Renewal, reflection, regret

May 2019 – Vol. 38, No. 4

On May 18, 2015, Jenny and I went to my one and only appointment at the University of Washington Weight Loss Management Center. I was 49 years old and felt appreciated, effective, connected, and successful. I had lots of energy and a million friends—but I also felt that I was dying a bit as every day passed. I weighed in at 370 pounds. As the anniversary of this clinic visit passes each year, I think about spring and the essence of renewal. I don’t share this story as a personal triumph. Indeed, in many ways, it is a story of failure. I reflect on this as a lesson learned to share with my fellow physicians.

Albert L. Merati, MD
AAO-HNS/F President

Strangely, while I was sitting in that waiting room that day, I pondered my reasons for being there. I reflected on all of the times I asked medical students to think of that patient who shows up in clinic with a massive basal cell carcinoma eroding their facial structures. Students always came up with a pretty good list of reasons that a given patient might have delayed care: access, insurance, misinformation, denial, other aspects of mental illness, fear, and improper diagnosis, among many others. That someone would wait so long to seek care never amazed or surprised me; what was more curious to me was what triggered the first appointment and what was going through the patient’s mind that day when they sought care.

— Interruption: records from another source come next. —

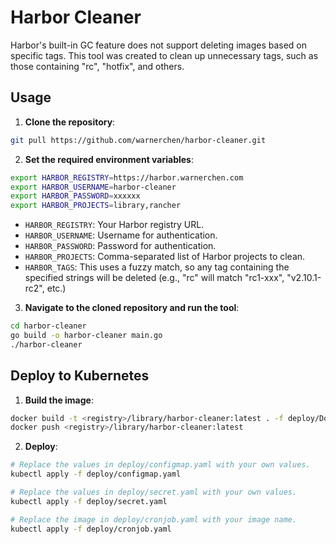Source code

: # Harbor Cleaner

Harbor's built-in GC feature does not support deleting images based on specific tags. This tool was created to clean up unnecessary tags, such as those containing "rc", "hotfix", and others.

## Usage

1. **Clone the repository**:

```bash
git pull https://github.com/warnerchen/harbor-cleaner.git
```

2. **Set the required environment variables**:

```bash
export HARBOR_REGISTRY=https://harbor.warnerchen.com
export HARBOR_USERNAME=harbor-cleaner
export HARBOR_PASSWORD=xxxxxx
export HARBOR_PROJECTS=library,rancher
```

- `HARBOR_REGISTRY`: Your Harbor registry URL.
- `HARBOR_USERNAME`: Username for authentication.
- `HARBOR_PASSWORD`: Password for authentication.
- `HARBOR_PROJECTS`: Comma-separated list of Harbor projects to clean.
- `HARBOR_TAGS`: This uses a fuzzy match, so any tag containing the specified strings will be deleted (e.g., "rc" will match "rc1-xxx", "v2.10.1-rc2", etc.)
  
3. **Navigate to the cloned repository and run the tool**:

```bash
cd harbor-cleaner
go build -o harbor-cleaner main.go
./harbor-cleaner
```

## Deploy to Kubernetes

1. **Build the image**:

```bash
docker build -t <registry>/library/harbor-cleaner:latest . -f deploy/Dockerfile
docker push <registry>/library/harbor-cleaner:latest
```

2. **Deploy**:

```bash
# Replace the values in deploy/configmap.yaml with your own values.
kubectl apply -f deploy/configmap.yaml

# Replace the values in deploy/secret.yaml with your own values.
kubectl apply -f deploy/secret.yaml

# Replace the image in deploy/cronjob.yaml with your image name.
kubectl apply -f deploy/cronjob.yaml
```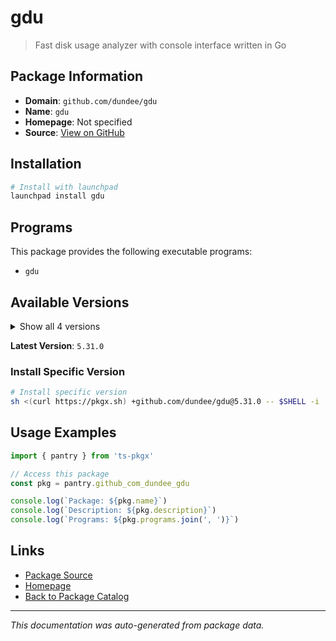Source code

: # gdu

> Fast disk usage analyzer with console interface written in Go

## Package Information

- **Domain**: `github.com/dundee/gdu`
- **Name**: `gdu`
- **Homepage**: Not specified
- **Source**: [View on GitHub](https://github.com/pkgxdev/pantry/tree/main/projects/github.com/dundee/gdu/package.yml)

## Installation

```bash
# Install with launchpad
launchpad install gdu
```

## Programs

This package provides the following executable programs:

- `gdu`

## Available Versions

<details>
<summary>Show all 4 versions</summary>

- `5.31.0`, `5.30.1`, `5.30.0`, `5.29.0`

</details>

**Latest Version**: `5.31.0`

### Install Specific Version

```bash
# Install specific version
sh <(curl https://pkgx.sh) +github.com/dundee/gdu@5.31.0 -- $SHELL -i
```

## Usage Examples

```typescript
import { pantry } from 'ts-pkgx'

// Access this package
const pkg = pantry.github_com_dundee_gdu

console.log(`Package: ${pkg.name}`)
console.log(`Description: ${pkg.description}`)
console.log(`Programs: ${pkg.programs.join(', ')}`)
```

## Links

- [Package Source](https://github.com/pkgxdev/pantry/tree/main/projects/github.com/dundee/gdu/package.yml)
- [Homepage](#)
- [Back to Package Catalog](../package-catalog.md)

---

*This documentation was auto-generated from package data.*
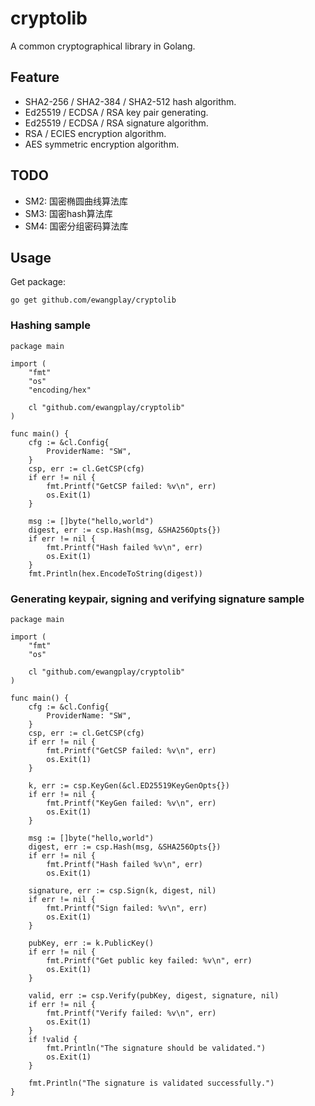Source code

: # cryptolib

A common cryptographical library in Golang.

## Feature

* SHA2-256 / SHA2-384 / SHA2-512 hash algorithm.
* Ed25519 / ECDSA / RSA key pair generating.
* Ed25519 / ECDSA / RSA signature algorithm.
* RSA / ECIES encryption algorithm.
* AES symmetric encryption algorithm.

## TODO
* SM2: 国密椭圆曲线算法库
* SM3: 国密hash算法库
* SM4: 国密分组密码算法库

## Usage

Get package:
```
go get github.com/ewangplay/cryptolib
```

### Hashing sample

```
package main

import (
	"fmt"
	"os"
	"encoding/hex"

	cl "github.com/ewangplay/cryptolib"
)

func main() {
	cfg := &cl.Config{
		ProviderName: "SW",
	}
	csp, err := cl.GetCSP(cfg)
	if err != nil {
		fmt.Printf("GetCSP failed: %v\n", err)
		os.Exit(1)
	}

	msg := []byte("hello,world")
	digest, err := csp.Hash(msg, &SHA256Opts{})
	if err != nil {
		fmt.Printf("Hash failed %v\n", err)
		os.Exit(1)
	}
	fmt.Println(hex.EncodeToString(digest))
```

### Generating keypair, signing and verifying signature sample

```
package main

import (
	"fmt"
	"os"

	cl "github.com/ewangplay/cryptolib"
)

func main() {
	cfg := &cl.Config{
		ProviderName: "SW",
	}
	csp, err := cl.GetCSP(cfg)
	if err != nil {
		fmt.Printf("GetCSP failed: %v\n", err)
		os.Exit(1)
	}

	k, err := csp.KeyGen(&cl.ED25519KeyGenOpts{})
	if err != nil {
		fmt.Printf("KeyGen failed: %v\n", err)
		os.Exit(1)
	}

	msg := []byte("hello,world")
	digest, err := csp.Hash(msg, &SHA256Opts{})
	if err != nil {
		fmt.Printf("Hash failed %v\n", err)
		os.Exit(1)

	signature, err := csp.Sign(k, digest, nil)
	if err != nil {
		fmt.Printf("Sign failed: %v\n", err)
		os.Exit(1)
	}

	pubKey, err := k.PublicKey()
	if err != nil {
		fmt.Printf("Get public key failed: %v\n", err)
		os.Exit(1)
	}

	valid, err := csp.Verify(pubKey, digest, signature, nil)
	if err != nil {
		fmt.Printf("Verify failed: %v\n", err)
		os.Exit(1)
	}
	if !valid {
		fmt.Println("The signature should be validated.")
		os.Exit(1)
	}

	fmt.Println("The signature is validated successfully.")
}
```
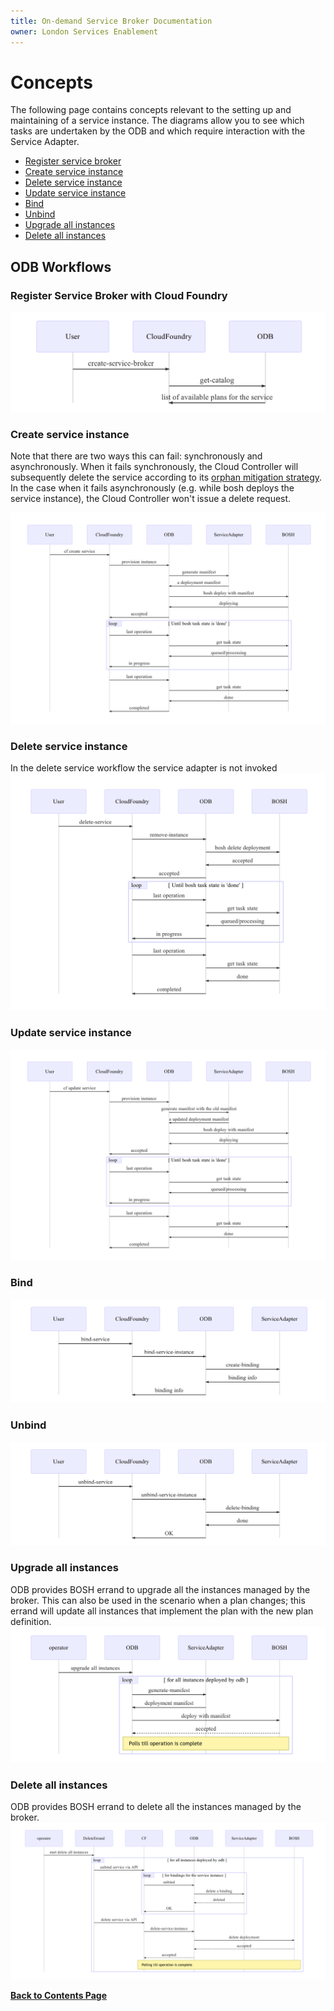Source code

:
 ```yaml
---
title: On-demand Service Broker Documentation
owner: London Services Enablement
---
```


# Concepts

The following page contains concepts relevant to the setting up and maintaining of a service instance. The diagrams allow you to see which tasks are undertaken by the ODB and which require interaction with the Service Adapter.

- <a href="#catalog" class="subnav">Register service broker</a>
- <a href="#create-service-instance" class="subnav">Create service instance</a>
- <a href="#delete-service-instance" class="subnav">Delete service instance</a>
- <a href="#update-service-instance" class="subnav">Update service instance</a>
- <a href="#bind" class="subnav">Bind</a>
- <a href="#unbind" class="subnav">Unbind</a>
- <a href="#upgrade-all-instances" class="subnav">Upgrade all instances</a>
- <a href="#delete-all-instances" class="subnav">Delete all instances</a>

## ODB Workflows
<a id="catalog"></a>
### Register Service Broker with Cloud Foundry
![service-catalog-workflow](img/service_catalog_workflow.mmd.png)

<a id="create-service-instance"></a>
### Create service instance
Note that there are two ways this can fail: synchronously and asynchronously. When it fails synchronously, the Cloud Controller will subsequently delete the service according to its [orphan mitigation strategy](http://docs.cloudfoundry.org/services/api.html#orphans). In the case when it fails asynchronously (e.g. while bosh deploys the service instance), the Cloud Controller won't issue a delete request.

![create-service-workflow](img/create_service_workflow.mmd.png)

<a id="delete-service-instance"></a>
### Delete service instance
In the delete service workflow the service adapter is not invoked ![delete-service-workflow](img/delete_service_workflow.mmd.png)

<a id="update-service-instance"></a>
### Update service instance
![update-service-workflow](img/update_service_workflow.mmd.png)

<a id="bind"></a>
### Bind
![bind-service-workflow](img/bind_service_workflow.mmd.png)

<a id="unbind"></a>
### Unbind
![unbind-service-workflow](img/unbind_service_workflow.mmd.png)

<a id="upgrade-all-instances"></a>
### Upgrade all instances
ODB provides BOSH errand to upgrade all the instances managed by the broker. This can also be used in the scenario when a plan changes; this errand will update all instances that implement the plan with the new plan definition. ![upgrade-all-instances-workflow](img/upgrade_all_instances_workflow.mmd.png)

<a id="delete-all-instances"></a>
### Delete all instances
ODB provides BOSH errand to delete all the instances managed by the broker. ![delete-all-instances-workflow](img/delete_all_instances_workflow.mmd.png)

**[Back to Contents Page](index.html)**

Dr. Merati with his family.

In my case, I had plenty of information, all of the access, and, as far as I know, was relatively sound of mind. What triggered my visit that day? It wasn’t a chest pain scare (I had one two years before then) or tearful pondering of future weddings missed and grandchildren never seen. It wasn’t the fear of being forgotten or leaving things unfinished. For me, it was the simple realization that being unhealthy— dying prematurely or becoming permanently disabled— would limit my capacity as a provider for my family. This narrow view of myself as a provider was what ultimately motivated me toward change.

Dr. Merati in 2015 before his journey of renewal.

I was self-aware enough to know that I couldn’t refuel in-flight. I spoke with Jenny, my chair (Neal D. Futran, MD, DMD), and my division partners to share my plans and ask for their support. No one put any limitations or expectations on my plan, a luxury of my position that I do not take for granted. I chose to take six weeks off from clinical work (split on either side of July 1 to minimize the impact on any one fellow or fiscal year). During those six weeks, I focused on the simple habits of eating more carefully and going for a two- to three-mile walk every day. That is it—nothing magical. I realize it isn’t the same for everyone, but the lesson for me was that I needed to stop the car and pull over to the side of the road to make changes. I regretted waiting 17 years after completing training to take this time off. I should have done it years before. For those of you pondering a change you’d like to make in your life— habits to break, improvements to make, relationships to nurture—do it now.

For those of you early in your careers: You might find yourself getting away with your unwanted habits for some time. Take care of yourself. Being overweight is a common and visible challenge that many of us face, but it is not the only one. Many of us suffer from lifelong battles that others are not aware of and can’t see from across the room. Whatever you are doing to stay healthy and renewed, keep it up. If you are veering off track, stop and give yourself a chance to change if you can’t do it while the wheels are turning. Those of you to whom your partners and trainees reach out— support them as they work toward the changes they need to make for themselves. Who among us is so critical that they can’t be away from work to allow ourselves to heal and improve? While it may not be easy for any of us, I imagine that some version of renewal and self-improvement is available to all of us.